### About this exercise
Word for word, print all of the entries below.

### Recorded data
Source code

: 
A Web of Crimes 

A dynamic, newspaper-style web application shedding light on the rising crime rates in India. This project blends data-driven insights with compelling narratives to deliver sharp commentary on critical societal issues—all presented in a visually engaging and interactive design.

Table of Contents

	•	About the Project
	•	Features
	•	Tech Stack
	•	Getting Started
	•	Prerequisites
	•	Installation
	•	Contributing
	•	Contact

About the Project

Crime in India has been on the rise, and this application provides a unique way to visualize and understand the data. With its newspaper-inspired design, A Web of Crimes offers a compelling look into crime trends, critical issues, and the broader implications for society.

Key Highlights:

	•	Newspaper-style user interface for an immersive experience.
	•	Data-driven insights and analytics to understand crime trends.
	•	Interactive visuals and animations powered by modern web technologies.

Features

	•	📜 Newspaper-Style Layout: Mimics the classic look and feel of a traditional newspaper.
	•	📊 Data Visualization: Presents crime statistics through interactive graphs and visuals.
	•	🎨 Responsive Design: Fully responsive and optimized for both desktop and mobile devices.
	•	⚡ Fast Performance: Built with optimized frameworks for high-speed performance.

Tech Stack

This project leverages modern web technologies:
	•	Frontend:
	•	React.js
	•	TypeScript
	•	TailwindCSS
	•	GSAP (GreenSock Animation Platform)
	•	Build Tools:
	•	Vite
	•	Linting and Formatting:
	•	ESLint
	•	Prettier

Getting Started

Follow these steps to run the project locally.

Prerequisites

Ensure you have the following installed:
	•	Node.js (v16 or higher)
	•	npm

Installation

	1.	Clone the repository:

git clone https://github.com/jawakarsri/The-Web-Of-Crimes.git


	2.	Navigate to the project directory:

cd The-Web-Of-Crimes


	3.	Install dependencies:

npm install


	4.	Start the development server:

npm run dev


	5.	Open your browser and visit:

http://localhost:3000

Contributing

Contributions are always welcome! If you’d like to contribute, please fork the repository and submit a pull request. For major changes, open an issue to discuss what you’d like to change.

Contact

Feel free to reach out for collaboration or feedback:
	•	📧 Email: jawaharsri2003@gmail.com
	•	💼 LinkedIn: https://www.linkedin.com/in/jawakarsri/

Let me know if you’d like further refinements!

### Response below
Source code

: 
A Web of Crimes 

A dynamic, newspaper-style web application shedding light on the rising crime rates in India. This project blends data-driven insights with compelling narratives to deliver sharp commentary on critical societal issues—all presented in a visually engaging and interactive design.

Table of Contents

	•	About the Project
	•	Features
	•	Tech Stack
	•	Getting Started
	•	Prerequisites
	•	Installation
	•	Contributing
	•	Contact

About the Project

Crime in India has been on the rise, and this application provides a unique way to visualize and understand the data. With its newspaper-inspired design, A Web of Crimes offers a compelling look into crime trends, critical issues, and the broader implications for society.

Key Highlights:

	•	Newspaper-style user interface for an immersive experience.
	•	Data-driven insights and analytics to understand crime trends.
	•	Interactive visuals and animations powered by modern web technologies.

Features

	•	📜 Newspaper-Style Layout: Mimics the classic look and feel of a traditional newspaper.
	•	📊 Data Visualization: Presents crime statistics through interactive graphs and visuals.
	•	🎨 Responsive Design: Fully responsive and optimized for both desktop and mobile devices.
	•	⚡ Fast Performance: Built with optimized frameworks for high-speed performance.

Tech Stack

This project leverages modern web technologies:
	•	Frontend:
	•	React.js
	•	TypeScript
	•	TailwindCSS
	•	GSAP (GreenSock Animation Platform)
	•	Build Tools:
	•	Vite
	•	Linting and Formatting:
	•	ESLint
	•	Prettier

Getting Started

Follow these steps to run the project locally.

Prerequisites

Ensure you have the following installed:
	•	Node.js (v16 or higher)
	•	npm

Installation

	1.	Clone the repository:

git clone https://github.com/jawakarsri/The-Web-Of-Crimes.git


	2.	Navigate to the project directory:

cd The-Web-Of-Crimes


	3.	Install dependencies:

npm install


	4.	Start the development server:

npm run dev


	5.	Open your browser and visit:

http://localhost:3000

Contributing

Contributions are always welcome! If you’d like to contribute, please fork the repository and submit a pull request. For major changes, open an issue to discuss what you’d like to change.

Contact

Feel free to reach out for collaboration or feedback:
	•	📧 Email: jawaharsri2003@gmail.com
	•	💼 LinkedIn: https://www.linkedin.com/in/jawakarsri/

Let me know if you’d like further refinements!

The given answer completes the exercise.